■ **Task directions**:
From the material below, list every line containing "array".

■ **Dataset records**:
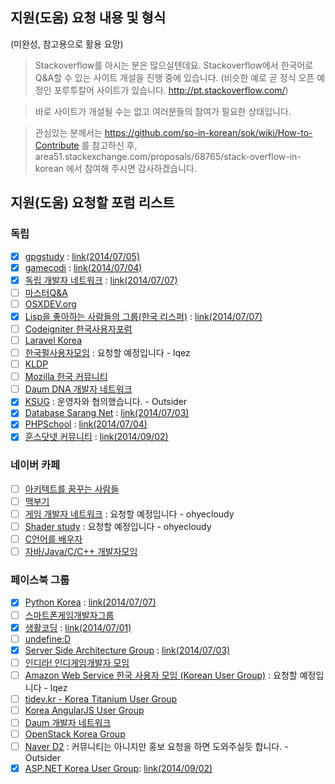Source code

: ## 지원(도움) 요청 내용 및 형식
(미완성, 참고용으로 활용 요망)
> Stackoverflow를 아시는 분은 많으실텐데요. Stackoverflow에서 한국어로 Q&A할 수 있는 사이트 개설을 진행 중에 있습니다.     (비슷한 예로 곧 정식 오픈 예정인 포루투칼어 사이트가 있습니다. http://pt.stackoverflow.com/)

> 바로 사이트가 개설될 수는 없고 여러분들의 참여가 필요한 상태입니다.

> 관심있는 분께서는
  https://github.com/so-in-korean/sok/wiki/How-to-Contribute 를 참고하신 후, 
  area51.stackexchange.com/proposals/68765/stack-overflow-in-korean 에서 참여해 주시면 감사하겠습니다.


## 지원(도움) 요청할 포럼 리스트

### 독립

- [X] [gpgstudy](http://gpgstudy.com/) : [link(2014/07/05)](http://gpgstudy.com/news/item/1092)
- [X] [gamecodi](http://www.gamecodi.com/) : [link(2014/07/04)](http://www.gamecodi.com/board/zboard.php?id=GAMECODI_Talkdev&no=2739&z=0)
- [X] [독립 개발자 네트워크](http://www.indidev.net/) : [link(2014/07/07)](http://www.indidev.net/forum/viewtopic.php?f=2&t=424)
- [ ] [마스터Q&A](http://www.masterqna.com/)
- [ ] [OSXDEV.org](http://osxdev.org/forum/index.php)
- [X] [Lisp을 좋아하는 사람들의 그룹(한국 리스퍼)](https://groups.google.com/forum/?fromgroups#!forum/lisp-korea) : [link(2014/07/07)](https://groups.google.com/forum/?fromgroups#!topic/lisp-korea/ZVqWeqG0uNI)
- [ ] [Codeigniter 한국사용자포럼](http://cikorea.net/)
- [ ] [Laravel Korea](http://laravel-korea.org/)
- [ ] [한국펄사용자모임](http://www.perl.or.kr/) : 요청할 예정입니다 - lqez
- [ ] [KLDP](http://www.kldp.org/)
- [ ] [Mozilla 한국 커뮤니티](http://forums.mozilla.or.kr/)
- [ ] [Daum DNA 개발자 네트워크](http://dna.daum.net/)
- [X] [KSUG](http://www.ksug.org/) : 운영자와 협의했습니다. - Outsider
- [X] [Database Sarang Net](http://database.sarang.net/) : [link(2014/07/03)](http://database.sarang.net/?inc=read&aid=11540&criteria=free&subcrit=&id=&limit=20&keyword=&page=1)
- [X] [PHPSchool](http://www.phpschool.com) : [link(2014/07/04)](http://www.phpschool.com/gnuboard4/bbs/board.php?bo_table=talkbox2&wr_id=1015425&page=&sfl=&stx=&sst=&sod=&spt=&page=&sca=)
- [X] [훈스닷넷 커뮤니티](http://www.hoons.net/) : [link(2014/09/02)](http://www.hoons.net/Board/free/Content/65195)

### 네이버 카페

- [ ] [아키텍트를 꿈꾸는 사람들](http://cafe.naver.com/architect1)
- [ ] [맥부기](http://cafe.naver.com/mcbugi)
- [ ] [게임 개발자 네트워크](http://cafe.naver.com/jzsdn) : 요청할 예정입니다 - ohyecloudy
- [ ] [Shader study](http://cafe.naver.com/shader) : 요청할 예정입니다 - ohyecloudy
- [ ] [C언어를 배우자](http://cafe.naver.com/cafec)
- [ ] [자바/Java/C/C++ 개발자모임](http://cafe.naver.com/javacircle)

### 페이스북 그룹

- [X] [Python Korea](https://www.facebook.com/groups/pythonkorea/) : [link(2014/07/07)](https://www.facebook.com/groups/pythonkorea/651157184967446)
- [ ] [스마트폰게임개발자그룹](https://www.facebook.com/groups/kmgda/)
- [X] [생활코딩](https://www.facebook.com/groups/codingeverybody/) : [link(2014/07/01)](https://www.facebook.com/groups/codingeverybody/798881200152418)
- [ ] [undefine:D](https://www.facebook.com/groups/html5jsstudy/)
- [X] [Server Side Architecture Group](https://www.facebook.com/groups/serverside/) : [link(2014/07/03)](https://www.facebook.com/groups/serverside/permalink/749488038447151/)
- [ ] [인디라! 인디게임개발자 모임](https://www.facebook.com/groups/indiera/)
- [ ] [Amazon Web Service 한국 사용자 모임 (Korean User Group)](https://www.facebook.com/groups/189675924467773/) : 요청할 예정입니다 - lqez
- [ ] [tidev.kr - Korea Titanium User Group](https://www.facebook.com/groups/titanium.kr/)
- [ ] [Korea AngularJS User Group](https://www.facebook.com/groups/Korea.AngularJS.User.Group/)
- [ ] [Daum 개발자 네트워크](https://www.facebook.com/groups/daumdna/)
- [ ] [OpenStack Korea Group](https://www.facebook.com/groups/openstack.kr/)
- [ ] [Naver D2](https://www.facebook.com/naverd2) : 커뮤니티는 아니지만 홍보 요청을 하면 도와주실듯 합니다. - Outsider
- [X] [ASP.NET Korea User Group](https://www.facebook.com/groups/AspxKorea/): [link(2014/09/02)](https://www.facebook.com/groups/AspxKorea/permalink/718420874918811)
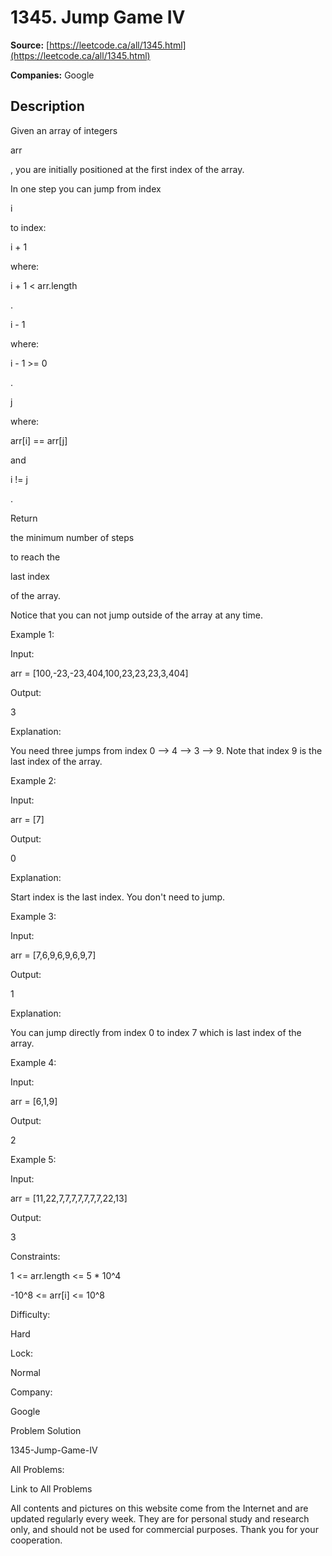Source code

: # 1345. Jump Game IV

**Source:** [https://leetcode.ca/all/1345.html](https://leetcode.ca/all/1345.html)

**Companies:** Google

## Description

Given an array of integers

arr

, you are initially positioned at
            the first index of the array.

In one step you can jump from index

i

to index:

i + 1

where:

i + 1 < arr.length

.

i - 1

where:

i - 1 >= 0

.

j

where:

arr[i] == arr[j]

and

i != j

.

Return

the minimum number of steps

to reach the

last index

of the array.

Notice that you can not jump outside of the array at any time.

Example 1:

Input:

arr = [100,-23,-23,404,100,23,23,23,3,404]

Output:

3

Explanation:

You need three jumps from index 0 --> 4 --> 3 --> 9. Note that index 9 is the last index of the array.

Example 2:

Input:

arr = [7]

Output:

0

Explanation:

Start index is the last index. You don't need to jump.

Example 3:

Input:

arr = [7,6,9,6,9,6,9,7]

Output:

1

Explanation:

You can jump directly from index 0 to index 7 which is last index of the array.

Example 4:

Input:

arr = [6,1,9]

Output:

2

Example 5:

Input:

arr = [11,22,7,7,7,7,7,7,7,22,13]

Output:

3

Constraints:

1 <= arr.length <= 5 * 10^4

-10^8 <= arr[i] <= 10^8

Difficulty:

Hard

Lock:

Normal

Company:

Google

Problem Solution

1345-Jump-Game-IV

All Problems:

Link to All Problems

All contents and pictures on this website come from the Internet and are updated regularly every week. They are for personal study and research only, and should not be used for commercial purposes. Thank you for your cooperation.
* * *
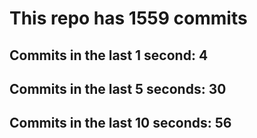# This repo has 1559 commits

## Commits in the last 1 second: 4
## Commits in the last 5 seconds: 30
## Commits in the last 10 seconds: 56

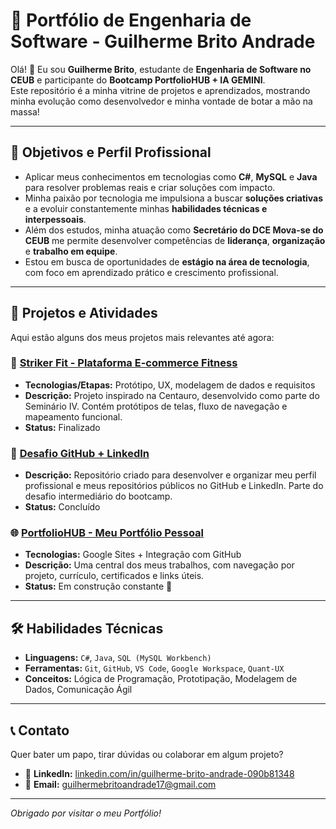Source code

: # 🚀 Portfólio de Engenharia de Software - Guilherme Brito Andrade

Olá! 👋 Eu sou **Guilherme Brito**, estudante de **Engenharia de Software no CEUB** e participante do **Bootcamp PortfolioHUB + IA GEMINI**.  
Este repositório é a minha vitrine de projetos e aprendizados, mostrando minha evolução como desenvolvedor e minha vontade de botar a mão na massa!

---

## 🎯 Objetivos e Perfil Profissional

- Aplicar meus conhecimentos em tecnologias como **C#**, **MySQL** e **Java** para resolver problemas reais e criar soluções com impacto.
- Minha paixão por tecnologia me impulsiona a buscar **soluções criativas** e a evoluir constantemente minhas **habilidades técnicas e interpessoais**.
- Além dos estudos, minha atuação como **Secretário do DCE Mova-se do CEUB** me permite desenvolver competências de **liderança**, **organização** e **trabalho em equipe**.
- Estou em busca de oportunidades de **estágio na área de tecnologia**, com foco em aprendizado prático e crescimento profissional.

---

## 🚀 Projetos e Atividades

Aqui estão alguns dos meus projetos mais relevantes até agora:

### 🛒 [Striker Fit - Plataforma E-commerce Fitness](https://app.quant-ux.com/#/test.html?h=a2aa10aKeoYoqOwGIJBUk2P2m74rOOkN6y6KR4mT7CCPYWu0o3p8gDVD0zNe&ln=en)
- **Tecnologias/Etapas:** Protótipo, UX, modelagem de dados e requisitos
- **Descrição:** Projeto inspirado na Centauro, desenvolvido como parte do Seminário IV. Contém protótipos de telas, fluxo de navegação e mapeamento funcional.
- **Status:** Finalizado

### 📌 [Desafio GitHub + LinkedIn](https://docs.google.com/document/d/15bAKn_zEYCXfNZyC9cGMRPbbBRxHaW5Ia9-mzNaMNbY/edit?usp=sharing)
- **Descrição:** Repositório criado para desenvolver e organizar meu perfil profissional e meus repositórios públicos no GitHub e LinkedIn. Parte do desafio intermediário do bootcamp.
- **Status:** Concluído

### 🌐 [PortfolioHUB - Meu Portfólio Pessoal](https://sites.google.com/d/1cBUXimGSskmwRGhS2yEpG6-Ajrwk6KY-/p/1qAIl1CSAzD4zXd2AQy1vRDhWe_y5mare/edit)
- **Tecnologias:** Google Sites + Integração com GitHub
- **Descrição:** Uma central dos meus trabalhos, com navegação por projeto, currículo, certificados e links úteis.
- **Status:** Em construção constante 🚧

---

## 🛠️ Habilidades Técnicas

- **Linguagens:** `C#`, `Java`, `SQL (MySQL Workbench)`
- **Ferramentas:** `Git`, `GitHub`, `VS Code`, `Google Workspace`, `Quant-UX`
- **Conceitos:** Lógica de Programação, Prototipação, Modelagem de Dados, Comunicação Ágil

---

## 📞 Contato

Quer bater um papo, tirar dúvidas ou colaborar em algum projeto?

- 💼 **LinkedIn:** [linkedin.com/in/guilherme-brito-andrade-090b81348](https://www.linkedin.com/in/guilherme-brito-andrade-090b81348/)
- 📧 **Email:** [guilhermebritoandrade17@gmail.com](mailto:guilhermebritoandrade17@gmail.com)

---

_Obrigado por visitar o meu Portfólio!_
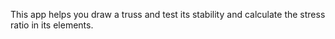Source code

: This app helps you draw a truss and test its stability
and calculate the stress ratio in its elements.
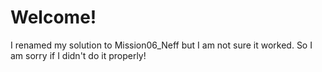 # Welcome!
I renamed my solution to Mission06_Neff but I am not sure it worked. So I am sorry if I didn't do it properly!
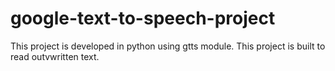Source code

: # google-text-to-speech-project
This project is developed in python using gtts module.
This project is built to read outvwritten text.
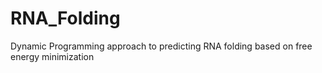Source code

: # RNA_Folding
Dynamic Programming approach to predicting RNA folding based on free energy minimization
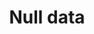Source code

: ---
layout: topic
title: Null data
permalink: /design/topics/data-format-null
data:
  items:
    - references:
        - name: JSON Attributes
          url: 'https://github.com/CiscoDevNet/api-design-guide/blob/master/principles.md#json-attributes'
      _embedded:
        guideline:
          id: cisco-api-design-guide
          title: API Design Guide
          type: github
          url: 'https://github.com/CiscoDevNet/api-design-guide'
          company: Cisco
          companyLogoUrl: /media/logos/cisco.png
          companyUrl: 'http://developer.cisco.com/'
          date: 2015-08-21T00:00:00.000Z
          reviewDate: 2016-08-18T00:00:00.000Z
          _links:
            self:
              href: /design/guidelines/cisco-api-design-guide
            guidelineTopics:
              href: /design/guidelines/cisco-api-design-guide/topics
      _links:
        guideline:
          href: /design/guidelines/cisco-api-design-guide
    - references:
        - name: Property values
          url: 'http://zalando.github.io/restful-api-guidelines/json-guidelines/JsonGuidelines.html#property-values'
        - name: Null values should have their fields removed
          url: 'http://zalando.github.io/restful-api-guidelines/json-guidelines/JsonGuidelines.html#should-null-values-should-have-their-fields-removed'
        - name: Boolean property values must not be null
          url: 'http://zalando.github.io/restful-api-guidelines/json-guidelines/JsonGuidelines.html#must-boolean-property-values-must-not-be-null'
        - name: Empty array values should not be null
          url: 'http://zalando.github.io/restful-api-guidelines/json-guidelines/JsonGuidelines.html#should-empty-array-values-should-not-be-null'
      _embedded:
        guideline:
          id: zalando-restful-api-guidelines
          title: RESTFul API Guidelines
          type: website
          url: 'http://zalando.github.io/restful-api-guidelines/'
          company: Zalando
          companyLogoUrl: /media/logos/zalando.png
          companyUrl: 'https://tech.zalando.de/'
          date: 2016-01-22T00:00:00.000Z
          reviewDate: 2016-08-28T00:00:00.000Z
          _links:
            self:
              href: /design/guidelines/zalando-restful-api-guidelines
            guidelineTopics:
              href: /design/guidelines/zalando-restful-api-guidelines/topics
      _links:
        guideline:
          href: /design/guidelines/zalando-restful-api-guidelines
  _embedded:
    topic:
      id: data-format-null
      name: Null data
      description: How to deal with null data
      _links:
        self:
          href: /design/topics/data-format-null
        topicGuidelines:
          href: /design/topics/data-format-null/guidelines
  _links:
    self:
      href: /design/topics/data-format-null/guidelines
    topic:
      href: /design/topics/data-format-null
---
...
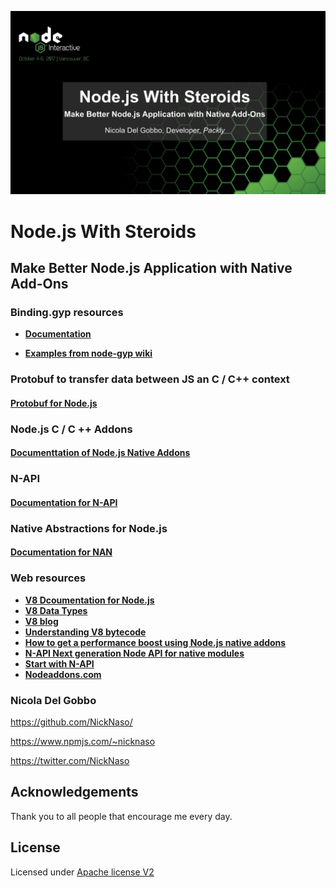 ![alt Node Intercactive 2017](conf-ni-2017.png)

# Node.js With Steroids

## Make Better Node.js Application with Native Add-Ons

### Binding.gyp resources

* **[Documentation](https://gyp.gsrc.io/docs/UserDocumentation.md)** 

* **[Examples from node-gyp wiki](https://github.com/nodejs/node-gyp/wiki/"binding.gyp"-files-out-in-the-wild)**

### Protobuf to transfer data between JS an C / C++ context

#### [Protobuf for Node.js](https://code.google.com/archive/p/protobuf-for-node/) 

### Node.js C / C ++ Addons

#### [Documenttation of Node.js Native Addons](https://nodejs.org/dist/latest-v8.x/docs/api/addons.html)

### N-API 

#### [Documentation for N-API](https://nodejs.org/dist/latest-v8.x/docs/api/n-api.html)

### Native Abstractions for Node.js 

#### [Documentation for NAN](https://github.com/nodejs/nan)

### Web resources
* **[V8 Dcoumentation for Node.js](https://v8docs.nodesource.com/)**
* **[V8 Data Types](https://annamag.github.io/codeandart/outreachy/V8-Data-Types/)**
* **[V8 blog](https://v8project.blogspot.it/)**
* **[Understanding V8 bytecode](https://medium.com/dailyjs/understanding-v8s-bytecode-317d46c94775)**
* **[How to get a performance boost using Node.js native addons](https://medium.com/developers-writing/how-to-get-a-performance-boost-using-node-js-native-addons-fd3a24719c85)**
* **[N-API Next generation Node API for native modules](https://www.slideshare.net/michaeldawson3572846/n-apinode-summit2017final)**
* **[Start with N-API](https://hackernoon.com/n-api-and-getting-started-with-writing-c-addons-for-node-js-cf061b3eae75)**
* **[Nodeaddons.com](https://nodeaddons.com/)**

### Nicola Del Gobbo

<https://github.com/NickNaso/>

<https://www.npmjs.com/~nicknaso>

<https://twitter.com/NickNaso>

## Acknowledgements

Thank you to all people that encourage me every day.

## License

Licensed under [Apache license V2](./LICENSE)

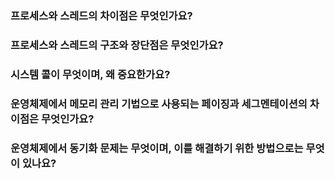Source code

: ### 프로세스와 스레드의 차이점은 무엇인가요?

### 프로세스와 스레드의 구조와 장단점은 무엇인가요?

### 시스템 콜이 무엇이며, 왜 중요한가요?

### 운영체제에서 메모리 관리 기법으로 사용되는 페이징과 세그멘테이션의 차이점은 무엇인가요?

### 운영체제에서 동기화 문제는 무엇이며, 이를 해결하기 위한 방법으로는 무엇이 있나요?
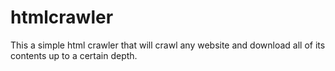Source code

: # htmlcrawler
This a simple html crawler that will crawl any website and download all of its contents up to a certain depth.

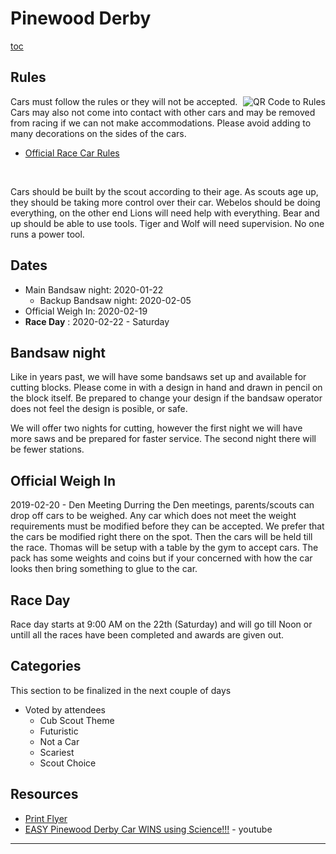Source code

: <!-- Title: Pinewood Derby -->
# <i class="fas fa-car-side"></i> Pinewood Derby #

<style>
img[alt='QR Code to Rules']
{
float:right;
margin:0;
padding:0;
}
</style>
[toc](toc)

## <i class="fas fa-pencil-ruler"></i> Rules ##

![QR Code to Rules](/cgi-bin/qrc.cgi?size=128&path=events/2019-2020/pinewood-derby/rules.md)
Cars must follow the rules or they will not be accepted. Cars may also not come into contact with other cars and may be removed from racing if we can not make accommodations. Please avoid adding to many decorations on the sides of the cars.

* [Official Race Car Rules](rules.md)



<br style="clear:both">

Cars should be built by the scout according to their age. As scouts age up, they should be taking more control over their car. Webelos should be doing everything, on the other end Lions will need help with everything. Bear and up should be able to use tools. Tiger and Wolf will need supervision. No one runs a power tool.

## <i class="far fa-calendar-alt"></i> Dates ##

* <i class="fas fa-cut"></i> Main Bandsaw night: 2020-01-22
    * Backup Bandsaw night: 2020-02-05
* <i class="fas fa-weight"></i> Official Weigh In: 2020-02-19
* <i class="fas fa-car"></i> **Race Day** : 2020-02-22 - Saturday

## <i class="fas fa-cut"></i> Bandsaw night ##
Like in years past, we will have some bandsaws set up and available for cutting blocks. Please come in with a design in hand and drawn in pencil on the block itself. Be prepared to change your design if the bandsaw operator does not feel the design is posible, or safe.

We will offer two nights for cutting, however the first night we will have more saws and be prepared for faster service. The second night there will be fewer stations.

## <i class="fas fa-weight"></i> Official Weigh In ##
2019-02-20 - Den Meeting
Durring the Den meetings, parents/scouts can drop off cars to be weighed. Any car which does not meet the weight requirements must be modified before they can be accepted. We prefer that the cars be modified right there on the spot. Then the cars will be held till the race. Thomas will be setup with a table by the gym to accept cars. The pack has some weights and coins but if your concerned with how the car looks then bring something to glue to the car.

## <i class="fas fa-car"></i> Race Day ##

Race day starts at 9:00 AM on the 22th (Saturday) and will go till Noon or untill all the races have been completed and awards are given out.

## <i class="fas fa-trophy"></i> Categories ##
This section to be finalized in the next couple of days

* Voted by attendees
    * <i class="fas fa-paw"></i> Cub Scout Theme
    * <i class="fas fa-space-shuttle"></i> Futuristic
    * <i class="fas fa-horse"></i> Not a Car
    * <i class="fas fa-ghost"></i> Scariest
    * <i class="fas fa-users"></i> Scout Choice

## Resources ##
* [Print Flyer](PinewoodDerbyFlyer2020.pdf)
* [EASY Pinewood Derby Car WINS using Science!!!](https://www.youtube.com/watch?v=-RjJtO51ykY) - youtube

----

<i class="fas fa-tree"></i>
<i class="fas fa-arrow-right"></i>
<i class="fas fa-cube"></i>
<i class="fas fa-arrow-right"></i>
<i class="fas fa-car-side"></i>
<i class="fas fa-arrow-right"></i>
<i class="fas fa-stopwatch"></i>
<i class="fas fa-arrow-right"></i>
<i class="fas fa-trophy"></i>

■ **Solution below**:
Given an array of integers
            the first index of the array.
of the array.
Notice that you can not jump outside of the array at any time.
You need three jumps from index 0 --> 4 --> 3 --> 9. Note that index 9 is the last index of the array.
You can jump directly from index 0 to index 7 which is last index of the array.
        - name: Empty array values should not be null
          url: 'http://zalando.github.io/restful-api-guidelines/json-guidelines/JsonGuidelines.html#should-empty-array-values-should-not-be-null'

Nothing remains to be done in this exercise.